In China, USDA’s attaché says lower corn usage there is the culprit for higher stocks in China. China has had a massive surge of imported sorghum, barley, and DDGS. Combined imports of these three commodities reached 25.6 million tons in MY2014/15 as feed mills searched for alternatives to high priced domestic corn. The attaché raised the MY2015/16 forecast for ending stocks by over 26 MMT to 117 MMT.

S&P futures (ESZ5) were lower trading at 2060, off of recent highs at the 2,100 mark. Today Fed Chairwoman Janet Yellen as well as Vice Chairman Stanley Fischer and regional Fed presidents William Dudley, Charles Evans and Jeffrey Lacker will all be giving speeches as traders look for clues on an interest rate hike in December.

In crude oil (GCLZ5 / QMZ5), traders will look to EIA’s latest report today for guidance. Market surveys project that crude oil stocks could rise by 1.3 million barrels for the week. In contrast, gasoline and distillates stocks are expected to fall by 0.81 and 0.91 million barrels, respectively. The tug of war between rising crude oil stocks and the falling refined products inventory could swing crude oil prices in either direction.

Morning Comments – November 11

Grains recovered overnight, trying to recoup some of their losses from Tuesday’s selloff in the face of fresh supply and demand news. In outside markets, S&P futures were posting gains, while crude oil and the dollar were lower.

Tuesday’s USDA report gave traders more bearish news to digest and US production and enduring stocks came in higher than expected. Corn saw the biggest jump in stocks as carryout went to 1,760 MB versus trade expectations of 1,597 MB. Soybeans and wheat were also above expectations with soybeans at 465 MB carryout versus 436 expected and wheat at 911 MB versus 877 expected.

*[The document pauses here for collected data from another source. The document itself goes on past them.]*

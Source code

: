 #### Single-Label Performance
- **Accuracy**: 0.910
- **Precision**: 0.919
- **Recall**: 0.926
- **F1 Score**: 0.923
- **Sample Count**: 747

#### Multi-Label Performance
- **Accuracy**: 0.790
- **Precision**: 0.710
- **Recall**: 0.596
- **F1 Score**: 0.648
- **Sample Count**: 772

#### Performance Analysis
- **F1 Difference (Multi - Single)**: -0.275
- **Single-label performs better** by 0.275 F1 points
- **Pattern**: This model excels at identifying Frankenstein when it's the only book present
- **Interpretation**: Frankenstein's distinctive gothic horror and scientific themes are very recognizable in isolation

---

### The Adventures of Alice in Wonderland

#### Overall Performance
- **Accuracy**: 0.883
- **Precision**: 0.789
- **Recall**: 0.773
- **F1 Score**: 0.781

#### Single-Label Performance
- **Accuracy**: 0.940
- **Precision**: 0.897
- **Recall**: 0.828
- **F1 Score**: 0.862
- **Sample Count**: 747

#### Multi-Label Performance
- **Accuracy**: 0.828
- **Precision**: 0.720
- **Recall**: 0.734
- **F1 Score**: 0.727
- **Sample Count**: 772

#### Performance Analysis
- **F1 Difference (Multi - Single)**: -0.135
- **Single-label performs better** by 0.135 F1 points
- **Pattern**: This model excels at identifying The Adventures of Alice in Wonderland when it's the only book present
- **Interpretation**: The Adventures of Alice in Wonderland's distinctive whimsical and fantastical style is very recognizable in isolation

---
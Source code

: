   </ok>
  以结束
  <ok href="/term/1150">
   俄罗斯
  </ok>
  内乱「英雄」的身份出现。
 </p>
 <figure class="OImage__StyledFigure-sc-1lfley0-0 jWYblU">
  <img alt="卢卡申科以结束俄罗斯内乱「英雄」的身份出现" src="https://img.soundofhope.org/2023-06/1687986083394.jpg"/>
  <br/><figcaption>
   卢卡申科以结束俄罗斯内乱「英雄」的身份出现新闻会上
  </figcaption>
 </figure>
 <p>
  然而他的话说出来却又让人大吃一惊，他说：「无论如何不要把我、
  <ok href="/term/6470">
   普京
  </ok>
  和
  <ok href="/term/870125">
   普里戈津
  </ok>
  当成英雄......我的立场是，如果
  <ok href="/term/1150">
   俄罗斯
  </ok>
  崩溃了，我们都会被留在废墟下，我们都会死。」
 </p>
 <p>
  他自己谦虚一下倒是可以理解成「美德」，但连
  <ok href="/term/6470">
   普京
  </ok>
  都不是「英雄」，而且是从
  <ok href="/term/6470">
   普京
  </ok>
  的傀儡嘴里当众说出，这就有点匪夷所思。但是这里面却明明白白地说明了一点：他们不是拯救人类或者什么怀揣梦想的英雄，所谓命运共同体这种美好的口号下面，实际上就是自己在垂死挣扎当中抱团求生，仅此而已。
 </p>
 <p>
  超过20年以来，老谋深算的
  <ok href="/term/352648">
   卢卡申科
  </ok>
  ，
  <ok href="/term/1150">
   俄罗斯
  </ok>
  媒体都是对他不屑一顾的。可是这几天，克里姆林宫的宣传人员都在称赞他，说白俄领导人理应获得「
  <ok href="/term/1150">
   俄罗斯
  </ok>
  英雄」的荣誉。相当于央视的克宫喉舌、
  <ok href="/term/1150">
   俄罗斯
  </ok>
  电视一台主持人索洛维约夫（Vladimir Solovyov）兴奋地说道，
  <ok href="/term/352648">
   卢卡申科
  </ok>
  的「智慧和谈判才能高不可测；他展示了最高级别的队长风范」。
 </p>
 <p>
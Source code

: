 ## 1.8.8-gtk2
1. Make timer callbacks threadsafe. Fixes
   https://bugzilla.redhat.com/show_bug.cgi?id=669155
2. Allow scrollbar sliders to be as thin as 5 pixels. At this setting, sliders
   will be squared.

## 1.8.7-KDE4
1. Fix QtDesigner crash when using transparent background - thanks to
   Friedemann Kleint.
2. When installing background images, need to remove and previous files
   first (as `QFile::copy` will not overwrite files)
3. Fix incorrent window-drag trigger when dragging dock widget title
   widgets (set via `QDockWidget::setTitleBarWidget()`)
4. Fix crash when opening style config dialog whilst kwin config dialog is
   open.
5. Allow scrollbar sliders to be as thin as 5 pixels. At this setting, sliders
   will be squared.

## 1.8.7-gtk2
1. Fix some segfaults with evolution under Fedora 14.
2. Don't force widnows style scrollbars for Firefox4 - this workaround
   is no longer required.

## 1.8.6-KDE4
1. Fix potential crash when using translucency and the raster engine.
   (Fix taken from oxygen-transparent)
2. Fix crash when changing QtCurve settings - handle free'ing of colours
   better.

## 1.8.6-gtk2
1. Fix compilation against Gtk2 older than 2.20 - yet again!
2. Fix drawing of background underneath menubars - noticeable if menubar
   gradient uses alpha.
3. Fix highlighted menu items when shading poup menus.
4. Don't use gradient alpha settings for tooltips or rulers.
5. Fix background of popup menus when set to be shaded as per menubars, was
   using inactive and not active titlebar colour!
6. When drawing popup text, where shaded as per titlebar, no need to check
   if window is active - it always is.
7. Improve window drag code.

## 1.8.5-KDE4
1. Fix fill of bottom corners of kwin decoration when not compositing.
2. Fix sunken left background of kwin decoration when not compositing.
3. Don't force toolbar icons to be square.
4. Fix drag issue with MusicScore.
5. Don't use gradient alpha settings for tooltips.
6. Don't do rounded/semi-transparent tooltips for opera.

In international news, Egypt’s GASC is holding a tender for the second day in a row, after buying 115,000 MT of wheat from Russia and Ukraine yesterday. In weather, heavy rainfall of 5 to 8 inches returns to southern Brazil over the next 10 days (Rio Grande do Sul & Santa Catarina), while rains finally begin across eastern Brazil (Minas Gerais, Rio do Janeiro, Espírito Santo, and Bahia). Likewise, needed rains of 1 to 3 inches will fall across Ukraine and southern Russia over the next two weeks, aiding the winter wheat crop there.

Crude oil prices (GCLZ5 / QMZ5) fell on Wednesday after industry data showed an increase in U.S. stockpiles, and as U.S. output had been surprisingly resilient in the face of lower prices. U.S. crude stocks jumped by 6.3 million barrels in the week to Nov. 6 to 486.1 million barrels, data from industry group the American Petroleum Institute showed late on Tuesday, compared with analyst expectations for an increase of 1 million barrels. Traders and investors were looking ahead to data from the U.S. Energy Information Administration on Thursday, delayed by a day due to a holiday.